As I bring a close to my discussion of Office for Mac ramping down over the next five years, keep something in mind: I’m talking about 2011. That’s, like, five years from now. Do you even know who will be President in 2011?

I cast my vote for the iChat AV lady.

In 2011, Office’s packaging, be it virtual or physical, will have an OS X (or whatever it’s called then) and Windows (or whatever) logo stamped on it side by side. That is, if it’s not simply taken for granted that Windows apps run on OS X. By then, I think it will be, and that Apple will see that it’s done in The Apple Way, which co-opts other technology to suck developers and users into the platform, then never lets them go.

Here are the top rationale for my Office for Mac sunset premise:

Microsoft would have to rearchitect Office for Mac to keep it going past 2011. Office 2004 for Mac is a set of MacOS/Carbon CodeWarrior C++ standalone executables, legacy on legacy on legacy, all deprecated by Apple. Through some seriously heavy hauling, Microsoft manages to make this feel (mostly) like OS X software.

MSN Messenger for Mac shows that the Mac BU is expert in the latest cut of CodeWarrior for Mac and the PowerPlant framework. That can take Office for Mac into Mach-O binaries, .app bundles for the major executables and x86 support.

Microsoft remains stuck with the task of making Office look like it has all the advantages of Cocoa. Even Apple doesn’t shoot for OS X look and feel with its Carbon apps, which is evidence of the magnitude of the task.
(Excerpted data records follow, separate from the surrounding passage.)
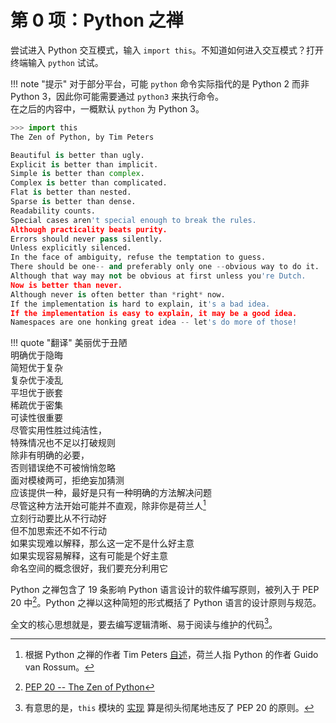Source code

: # 第 0 项：Python 之禅

尝试进入 Python 交互模式，输入 `import this`。不知道如何进入交互模式？打开终端输入 `python` 试试。

!!! note "提示"
    对于部分平台，可能 `python` 命令实际指代的是 Python 2 而非 Python 3，因此你可能需要通过 `python3` 来执行命令。  
    在之后的内容中，一概默认 `python` 为 Python 3。

``` python
>>> import this
The Zen of Python, by Tim Peters

Beautiful is better than ugly.
Explicit is better than implicit.
Simple is better than complex.
Complex is better than complicated.
Flat is better than nested.
Sparse is better than dense.
Readability counts.
Special cases aren't special enough to break the rules.
Although practicality beats purity.
Errors should never pass silently.
Unless explicitly silenced.
In the face of ambiguity, refuse the temptation to guess.
There should be one-- and preferably only one --obvious way to do it.
Although that way may not be obvious at first unless you're Dutch.
Now is better than never.
Although never is often better than *right* now.
If the implementation is hard to explain, it's a bad idea.
If the implementation is easy to explain, it may be a good idea.
Namespaces are one honking great idea -- let's do more of those!
```

!!! quote "翻译"
    美丽优于丑陋  
    明确优于隐晦  
    简短优于复杂  
    复杂优于凌乱  
    平坦优于嵌套  
    稀疏优于密集  
    可读性很重要  
    尽管实用性胜过纯洁性，  
    特殊情况也不足以打破规则  
    除非有明确的必要，  
    否则错误绝不可被悄悄忽略  
    面对模棱两可，拒绝妄加猜测  
    应该提供一种，最好是只有一种明确的方法解决问题  
    尽管这种方法开始可能并不直观，除非你是荷兰人[^1]  
    立刻行动要比从不行动好  
    但不加思索还不如不行动  
    如果实现难以解释，那么这一定不是什么好主意  
    如果实现容易解释，这有可能是个好主意  
    命名空间的概念很好，我们要充分利用它

Python 之禅包含了 19 条影响 Python 语言设计的软件编写原则，被列入于 PEP 20 中[^2]。Python 之禅以这种简短的形式概括了 Python 语言的设计原则与规范。

全文的核心思想就是，要去编写逻辑清晰、易于阅读与维护的代码[^3]。

[^1]: 根据 Python 之禅的作者 Tim Peters [自述](https://softwareengineering.stackexchange.com/questions/148790/is-the-14th-line-of-the-zen-of-python-a-reference-to-dijkstra/148794#148794)，荷兰人指 Python 的作者 Guido van Rossum。
[^2]: [PEP 20 -- The Zen of Python](https://www.python.org/dev/peps/pep-0020/)
[^3]: 有意思的是，`this` 模块的 [实现](https://hg.python.org/cpython/file/3.5/Lib/this.py) 算是彻头彻尾地违反了 PEP 20 的原则。

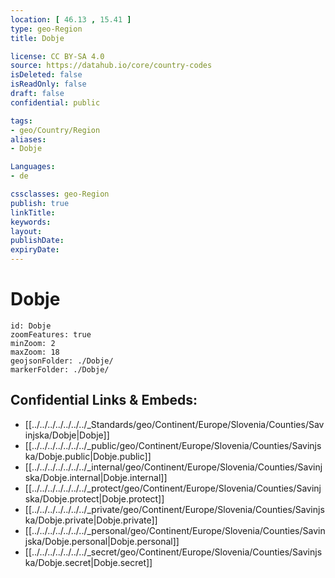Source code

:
 ```yaml
---
location: [ 46.13 , 15.41 ] 
type: geo-Region
title: Dobje

license: CC BY-SA 4.0
source: https://datahub.io/core/country-codes
isDeleted: false
isReadOnly: false
draft: false
confidential: public

tags:
- geo/Country/Region
aliases:
- Dobje

Languages:
- de

cssclasses: geo-Region
publish: true
linkTitle: 
keywords: 
layout: 
publishDate: 
expiryDate: 
---
```


# Dobje

```leaflet
id: Dobje
zoomFeatures: true 
minZoom: 2 
maxZoom: 18
geojsonFolder: ./Dobje/
markerFolder: ./Dobje/
```


## Confidential Links & Embeds: 
- [[../../../../../../../_Standards/geo/Continent/Europe/Slovenia/Counties/Savinjska/Dobje|Dobje]] 
- [[../../../../../../../_public/geo/Continent/Europe/Slovenia/Counties/Savinjska/Dobje.public|Dobje.public]] 
- [[../../../../../../../_internal/geo/Continent/Europe/Slovenia/Counties/Savinjska/Dobje.internal|Dobje.internal]] 
- [[../../../../../../../_protect/geo/Continent/Europe/Slovenia/Counties/Savinjska/Dobje.protect|Dobje.protect]] 
- [[../../../../../../../_private/geo/Continent/Europe/Slovenia/Counties/Savinjska/Dobje.private|Dobje.private]] 
- [[../../../../../../../_personal/geo/Continent/Europe/Slovenia/Counties/Savinjska/Dobje.personal|Dobje.personal]] 
- [[../../../../../../../_secret/geo/Continent/Europe/Slovenia/Counties/Savinjska/Dobje.secret|Dobje.secret]] 

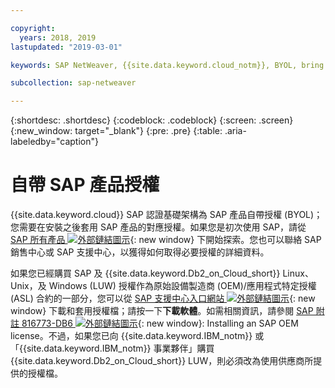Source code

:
 ```yaml
---

copyright:
  years: 2018, 2019
lastupdated: "2019-03-01"

keywords: SAP NetWeaver, {{site.data.keyword.cloud_notm}}, BYOL, bring your own license, SAP certified

subcollection: sap-netweaver

---
```


{:shortdesc: .shortdesc}
{:codeblock: .codeblock}
{:screen: .screen}
{:new_window: target="_blank"}
{:pre: .pre}
{:table: .aria-labeledby="caption"}


# 自帶 SAP 產品授權

{{site.data.keyword.cloud}} SAP 認證基礎架構為 SAP 產品自帶授權 (BYOL)；您需要在安裝之後套用 SAP 產品的對應授權。如果您是初次使用 SAP，請從 [SAP 所有產品 ![外部鏈結圖示](../../icons/launch-glyph.svg "外部鏈結圖示")](https://www.sap.com/products.html){: new window} 下開始探索。您也可以聯絡 SAP 銷售中心或 SAP 支援中心，以獲得如何取得必要授權的詳細資料。

如果您已經購買 SAP 及 {{site.data.keyword.Db2_on_Cloud_short}} Linux、Unix，及 Windows (LUW) 授權作為原始設備製造商 (OEM)/應用程式特定授權 (ASL) 合約的一部分，您可以從 [SAP 支援中心入口網站 ![外部鏈結圖示](../../icons/launch-glyph.svg "外部鏈結圖示")](https://support.sap.com/en/index.html){: new window} 下載和套用授權檔；請按一下**下載軟體**。如需相關資訊，請參閱 [SAP 附註 816773-DB6 ![外部鏈結圖示](../../icons/launch-glyph.svg "外部鏈結圖示")](https://launchpad.support.sap.com/#/notes/816773){: new window}: Installing an SAP OEM license。不過，如果您已向 {{site.data.keyword.IBM_notm}} 或「{{site.data.keyword.IBM_notm}} 事業夥伴」購買 {{site.data.keyword.Db2_on_Cloud_short}} LUW，則必須改為使用供應商所提供的授權檔。
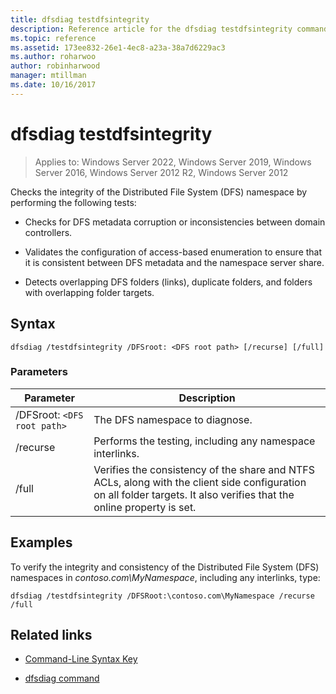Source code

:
 ```yaml
---
title: dfsdiag testdfsintegrity
description: Reference article for the dfsdiag testdfsintegrity command, which checks the integrity of the Distributed File System (DFS) namespace.
ms.topic: reference
ms.assetid: 173ee832-26e1-4ec8-a23a-38a7d6229ac3
ms.author: roharwoo
author: robinharwood
manager: mtillman
ms.date: 10/16/2017
---
```


# dfsdiag testdfsintegrity

>Applies to: Windows Server 2022, Windows Server 2019, Windows Server 2016, Windows Server 2012 R2, Windows Server 2012

Checks the integrity of the Distributed File System (DFS) namespace by performing the following tests:

- Checks for DFS metadata corruption or inconsistencies between domain controllers.

- Validates the configuration of access-based enumeration to ensure that it is consistent between DFS metadata and the namespace server share.

- Detects overlapping DFS folders (links), duplicate folders, and folders with overlapping folder targets.

## Syntax

```
dfsdiag /testdfsintegrity /DFSroot: <DFS root path> [/recurse] [/full]
```

### Parameters

| Parameter | Description |
| --------- | ----------- |
| /DFSroot: `<DFS root path>` | The DFS namespace to diagnose. |
| /recurse | Performs the testing, including any namespace interlinks. |
| /full | Verifies the consistency of the share and NTFS ACLs, along with the client side configuration on all folder targets. It also verifies that the online property is set. |

## Examples

To verify the integrity and consistency of the Distributed File System (DFS) namespaces in *contoso.com\MyNamespace*, including any interlinks, type:

```
dfsdiag /testdfsintegrity /DFSRoot:\contoso.com\MyNamespace /recurse /full
```

## Related links

- [Command-Line Syntax Key](command-line-syntax-key.md)

- [dfsdiag command](dfsdiag.md)
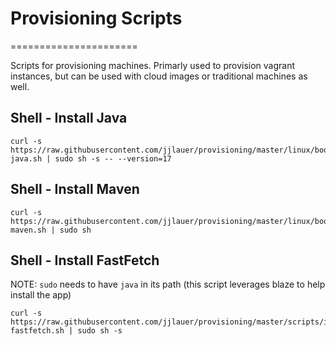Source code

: # Provisioning Scripts
======================

Scripts for provisioning machines.  Primarly used to provision vagrant instances,
but can be used with cloud images or traditional machines as well.

## Shell - Install Java

```
curl -s https://raw.githubusercontent.com/jjlauer/provisioning/master/linux/bootstrap-java.sh | sudo sh -s -- --version=17
```

## Shell - Install Maven

```
curl -s https://raw.githubusercontent.com/jjlauer/provisioning/master/linux/bootstrap-maven.sh | sudo sh
```

## Shell - Install FastFetch

NOTE: `sudo` needs to have `java` in its path (this script leverages blaze to help install the app)

```
curl -s https://raw.githubusercontent.com/jjlauer/provisioning/master/scripts/install-fastfetch.sh | sudo sh -s
```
Office 2004 for Mac isn’t the product for the Mac BU to beat. Office 12 for Windows is. Like many Mac users, I prefer Office 2004 for Mac to the Windows alternative, enough so that I’ve never burned install media for Office 2003 for Windows.

The argument that Office for Mac is superior in some way to Office for Windows will go up in smoke with Office 12 (not its final name). Through no lack of love or effort on the part of the Mac BU, Office for Mac risks looking dated and Lite compared to Office 12, whether Office for Mac runs in Rosetta or not.

Windows and .Net will become Apple-supported OS X subsystems or frameworks. Within a year, we’ll have 50 ways to run Windows on a Mac, three of which will be supported commercial solutions. And they’ll all suck in terms of efficiency and integration unless Apple and Microsoft team up on one solution and support it. I think they should, and Office 12 would be an early beneficiary of such an effort.